È nato tutto con una banale lite. Ma dalle parole è bastato poco per passare alla violenza, fino al gesto che poteva costare la vita a un 44enne. Lui, un 50enne, ha preso del liquido infiammabile e gli ha dato fuoco. Protagonisti dell’assurda vicenda due senza fissa dimora, un 50enne polacco con precedenti, ora fermato dai Carabinieri con l’accusa di tentato omicidio, e un uomo di origine rumena.

La lite e l’aggressione in strada

I fatti sono avvenuti la sera di sabato 24 gennaio, tra via dei Marsi e via dei Sardi, a Roma, in zona San Lorenzo. La vittima, il 44enne romeno, si trovava in un giaciglio di fortuna quando la discussione con un altro uomo è degenerata. L’aggressore gli ha versato addosso dell’alcol etilico e ha appiccato il fuoco, lasciandolo avvolto dalle fiamme prima di scappare. Quando i Carabinieri sono arrivati sul posto, l’uomo presentava ustioni gravissime su gran parte del corpo. È stato soccorso d’urgenza e trasferito in codice rosso al Centro Grandi Ustionati dell’ospedale Sant’Eugenio, dove è rimasto ricoverato in condizioni critiche.

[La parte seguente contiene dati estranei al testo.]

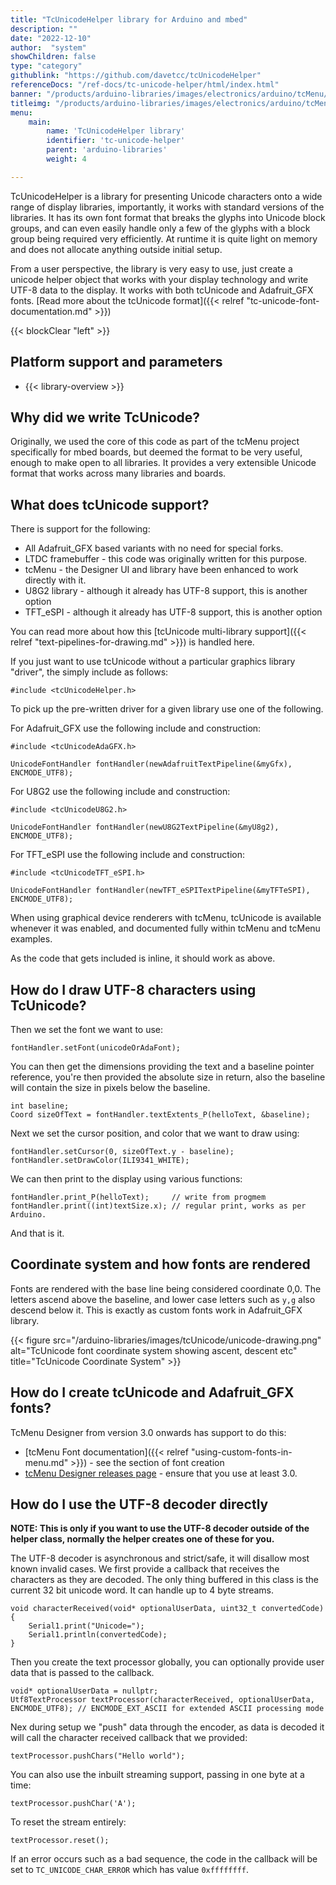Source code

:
 ```yaml
---
title: "TcUnicodeHelper library for Arduino and mbed"
description: ""
date: "2022-12-10"
author:  "system"
showChildren: false
type: "category"
githublink: "https://github.com/davetcc/tcUnicodeHelper"
referenceDocs: "/ref-docs/tc-unicode-helper/html/index.html"
banner: "/products/arduino-libraries/images/electronics/arduino/tcMenu/unicode-font-editor-banner.jpg"
titleimg: "/products/arduino-libraries/images/electronics/arduino/tcMenu/unicode-font-editor-banner.jpg"
menu:
    main:
        name: 'TcUnicodeHelper library'
        identifier: 'tc-unicode-helper'
        parent: 'arduino-libraries'
        weight: 4

---
```


TcUnicodeHelper is a library for presenting Unicode characters onto a wide range of display libraries, importantly, it works with standard versions of the libraries. It has its own font format that breaks the glyphs into Unicode block groups, and can even easily handle only a few of the glyphs with a block group being required very efficiently. At runtime it is quite light on memory and does not allocate anything outside initial setup.

From a user perspective, the library is very easy to use, just create a unicode helper object that works with your display technology and write UTF-8 data to the display. It works with both tcUnicode and Adafruit_GFX fonts. [Read more about the tcUnicode format]({{< relref "tc-unicode-font-documentation.md" >}})

{{< blockClear "left" >}}

## Platform support and parameters

* {{< library-overview >}}


## Why did we write TcUnicode?

Originally, we used the core of this code as part of the tcMenu project specifically for mbed boards, but deemed the format to be very useful, enough to make open to all libraries. It provides a very extensible Unicode format that works across many libraries and boards.

## What does tcUnicode support?

There is support for the following:

* All Adafruit_GFX based variants with no need for special forks.
* LTDC framebuffer - this code was originally written for this purpose.
* tcMenu - the Designer UI and library have been enhanced to work directly with it.
* U8G2 library - although it already has UTF-8 support, this is another option
* TFT_eSPI - although it already has UTF-8 support, this is another option

You can read more about how this [tcUnicode multi-library support]({{< relref "text-pipelines-for-drawing.md" >}}) is handled here.

If you just want to use tcUnicode without a particular graphics library "driver", the simply include as follows:
    
    #include <tcUnicodeHelper.h>

To pick up the pre-written driver for a given library use one of the following.

For Adafruit_GFX use the following include and construction:

    #include <tcUnicodeAdaGFX.h>

    UnicodeFontHandler fontHandler(newAdafruitTextPipeline(&myGfx), ENCMODE_UTF8);

For U8G2 use the following include and construction:

    #include <tcUnicodeU8G2.h>

    UnicodeFontHandler fontHandler(newU8G2TextPipeline(&myU8g2), ENCMODE_UTF8);


For TFT_eSPI use the following include and construction:

    #include <tcUnicodeTFT_eSPI.h>

    UnicodeFontHandler fontHandler(newTFT_eSPITextPipeline(&myTFTeSPI), ENCMODE_UTF8);


When using graphical device renderers with tcMenu, tcUnicode is available whenever it was enabled, and documented fully within tcMenu and tcMenu examples.

As the code that gets included is inline, it should work as above.

## How do I draw UTF-8 characters using TcUnicode?

Then we set the font we want to use:    

    fontHandler.setFont(unicodeOrAdaFont);

You can then get the dimensions providing the text and a baseline pointer reference, you're then provided the absolute size in return, also the baseline will contain the size in pixels below the baseline.

    int baseline;
    Coord sizeOfText = fontHandler.textExtents_P(helloText, &baseline);

Next we set the cursor position, and color that we want to draw using:

    fontHandler.setCursor(0, sizeOfText.y - baseline);
    fontHandler.setDrawColor(ILI9341_WHITE);

We can then print to the display using various functions:

    fontHandler.print_P(helloText);     // write from progmem
    fontHandler.print((int)textSize.x); // regular print, works as per Arduino.

And that is it.

## Coordinate system and how fonts are rendered

Fonts are rendered with the base line being considered coordinate 0,0. The letters ascend above the baseline, and lower case letters such as `y,g` also descend below it. This is exactly as custom fonts work in Adafruit_GFX library.

{{< figure src="/arduino-libraries/images/tcUnicode/unicode-drawing.png" alt="TcUnicode font coordinate system showing ascent, descent etc" title="TcUnicode Coordinate System" >}}

## How do I create tcUnicode and Adafruit_GFX fonts?

TcMenu Designer from version 3.0 onwards has support to do this:

* [tcMenu Font documentation]({{< relref "using-custom-fonts-in-menu.md" >}}) - see the section of font creation
* [tcMenu Designer releases page](https://github.com/davetcc/tcMenu/releases) - ensure that you use at least 3.0.

## How do I use the UTF-8 decoder directly

**NOTE: This is only if you want to use the UTF-8 decoder outside of the helper class, normally the helper creates one of these for you.**

The UTF-8 decoder is asynchronous and strict/safe, it will disallow most known invalid cases. We first provide a callback that receives the characters as they are decoded. The only thing buffered in this class is the current 32 bit unicode word. It can handle up to 4 byte streams.

    void characterReceived(void* optionalUserData, uint32_t convertedCode) {
        Serial1.print("Unicode=");
        Serial1.println(convertedCode);
    }

Then you create the text processor globally, you can optionally provide user data that is passed to the callback. 

    void* optionalUserData = nullptr;
    Utf8TextProcessor textProcessor(characterReceived, optionalUserData, ENCMODE_UTF8); // ENCMODE_EXT_ASCII for extended ASCII processing mode

Nex during setup we "push" data through the encoder, as data is decoded it will call the character received callback that we provided:

    textProcessor.pushChars("Hello world");

You can also use the inbuilt streaming support, passing in one byte at a time:

    textProcessor.pushChar('A');

To reset the stream entirely:

    textProcessor.reset();

If an error occurs such as a bad sequence, the code in the callback will be set to `TC_UNICODE_CHAR_ERROR` which has value `0xffffffff`.

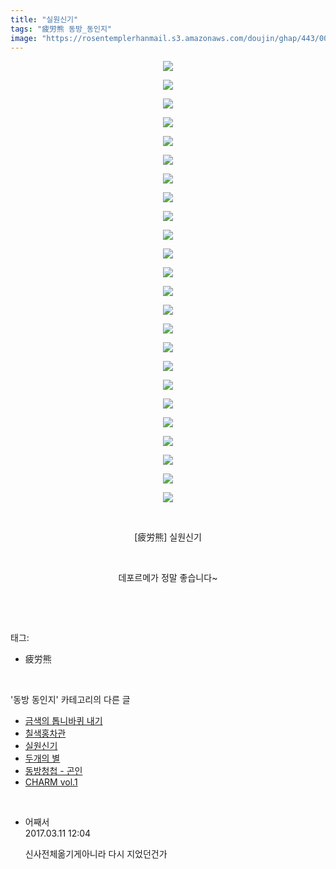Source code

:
 ```yaml
---
title: "실원신기"
tags: "疲労熊 동방_동인지"
image: "https://rosentemplerhanmail.s3.amazonaws.com/doujin/ghap/443/001.jpg"
---
```

<div class="article">
<p style="text-align: center; clear: none; float: none;"><img src="{{ site.imgserver11 }}/ghap/443/001.jpg"/></p>
<p style="text-align: center; clear: none; float: none;"><img src="{{ site.imgserver11 }}/ghap/443/002.jpg"/></p>
<p style="text-align: center; clear: none; float: none;"><img src="{{ site.imgserver11 }}/ghap/443/003.jpg"/></p>
<p style="text-align: center; clear: none; float: none;"><img src="{{ site.imgserver11 }}/ghap/443/004.jpg"/></p>
<p style="text-align: center; clear: none; float: none;"><img src="{{ site.imgserver11 }}/ghap/443/005.jpg"/></p>
<p style="text-align: center; clear: none; float: none;"><img src="{{ site.imgserver11 }}/ghap/443/006.jpg"/></p>
<p style="text-align: center; clear: none; float: none;"><img src="{{ site.imgserver11 }}/ghap/443/007.jpg"/></p>
<p style="text-align: center; clear: none; float: none;"><img src="{{ site.imgserver11 }}/ghap/443/008.jpg"/></p>
<p style="text-align: center; clear: none; float: none;"><img src="{{ site.imgserver11 }}/ghap/443/009.jpg"/></p>
<p style="text-align: center; clear: none; float: none;"><img src="{{ site.imgserver11 }}/ghap/443/010.jpg"/></p>
<p style="text-align: center; clear: none; float: none;"><img src="{{ site.imgserver11 }}/ghap/443/011.jpg"/></p>
<p style="text-align: center; clear: none; float: none;"><img src="{{ site.imgserver11 }}/ghap/443/012.jpg"/></p>
<p style="text-align: center; clear: none; float: none;"><img src="{{ site.imgserver11 }}/ghap/443/013.jpg"/></p>
<p style="text-align: center; clear: none; float: none;"><img src="{{ site.imgserver11 }}/ghap/443/014.jpg"/></p>
<p style="text-align: center; clear: none; float: none;"><img src="{{ site.imgserver11 }}/ghap/443/015.jpg"/></p>
<p style="text-align: center; clear: none; float: none;"><img src="{{ site.imgserver11 }}/ghap/443/016.jpg"/></p>
<p style="text-align: center; clear: none; float: none;"><img src="{{ site.imgserver11 }}/ghap/443/017.jpg"/></p>
<p style="text-align: center; clear: none; float: none;"><img src="{{ site.imgserver11 }}/ghap/443/018.jpg"/></p>
<p style="text-align: center; clear: none; float: none;"><img src="{{ site.imgserver11 }}/ghap/443/019.jpg"/></p>
<p style="text-align: center; clear: none; float: none;"><img src="{{ site.imgserver11 }}/ghap/443/020.jpg"/></p>
<p style="text-align: center; clear: none; float: none;"><img src="{{ site.imgserver11 }}/ghap/443/021.jpg"/></p>
<p style="text-align: center; clear: none; float: none;"><img src="{{ site.imgserver11 }}/ghap/443/022.jpg"/></p>
<p style="text-align: center; clear: none; float: none;"><img src="{{ site.imgserver11 }}/ghap/443/023.jpg"/></p>
<p style="text-align: center; clear: none; float: none;"><img src="{{ site.imgserver11 }}/ghap/443/024.jpg"/></p>
<p style="text-align: center; clear: none; float: none;"><br/></p>
<p style="text-align: center; clear: none; float: none;">[疲労熊] 실원신기</p>
<p style="text-align: center; clear: none; float: none;"><br/></p>
<p style="text-align: center; clear: none; float: none;">데포르메가 정말 좋습니다~</p>
<p><br/></p>
</div><br/>
<div class="tagTrail">
<p>태그: </p>
<ul>
<li>疲労熊</li>
</ul>
</div><br/>
<div class="another">
<p>'동방 동인지' 카테고리의 다른 글</p>
<ul>
<li><a href="/ghap_446">금색의 톱니바퀴 내기</a></li>
<li><a href="/ghap_444">칠색홍차관</a></li>
<li><a href="/ghap_443">실원신기</a></li>
<li><a href="/ghap_442">두개의 별</a></li>
<li><a href="/ghap_441">동방청첩 - 곤인</a></li>
<li><a href="/ghap_440">CHARM vol.1</a></li>
</ul>
</div><br/>
<div class="cb_module cb_fluid">
<div class="cb_wrt cb_profile">
<div class="comment">
<ul>
<li class="cb_thumb_off" id="comment14936602">
<div class="cb_comment_area">
<div class="cb_info_area">
<div class="cb_section">
<span class="cb_nick_name">어째서</span>
</div>
<div class="cb_section">
<span class="cb_date">2017.03.11 12:04 </span>
</div>
</div>
<div class="cb_dsc_comment">
<p class="cb_dsc">
											신사전체옮기게아니라 다시 지었던건가
										</p>
</div>
</div></li>
</ul>
</div>
</div><!-- commentList close -->
</div><br/>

Le indagini sono partite immediatamente. I militari del Nucleo Operativo della Compagnia Roma Piazza Dante, insieme alla Stazione Roma San Lorenzo, hanno passato al setaccio le telecamere di videosorveglianza della zona. Un lavoro paziente, incrociato con le testimonianze raccolte sul posto. Dalle immagini è emerso che dopo la lite, l’uomo si è allontanato e si è recato in un supermercato vicino, dove ha acquistato una bottiglia di alcol, ripreso chiaramente dalle telecamere. Poi è tornato indietro. Pochi minuti dopo, l’aggressione.

Il fermo vicino alla stazione Tiburtina

Le ricerche si sono concentrate nei luoghi frequentati dai senza fissa dimora. La svolta è arrivata nei pressi della stazione Roma Tiburtina, dove i Carabinieri hanno individuato e bloccato il 50enne. Indossava ancora gli stessi abiti utilizzati durante l’aggressione, poi sequestrati dagli investigatori. L’uomo è stato sottoposto a fermo di indiziato di delitto e trasferito nel carcere di Regina Coeli. Il Tribunale di Roma ha convalidato il provvedimento e disposto la custodia cautelare in carcere.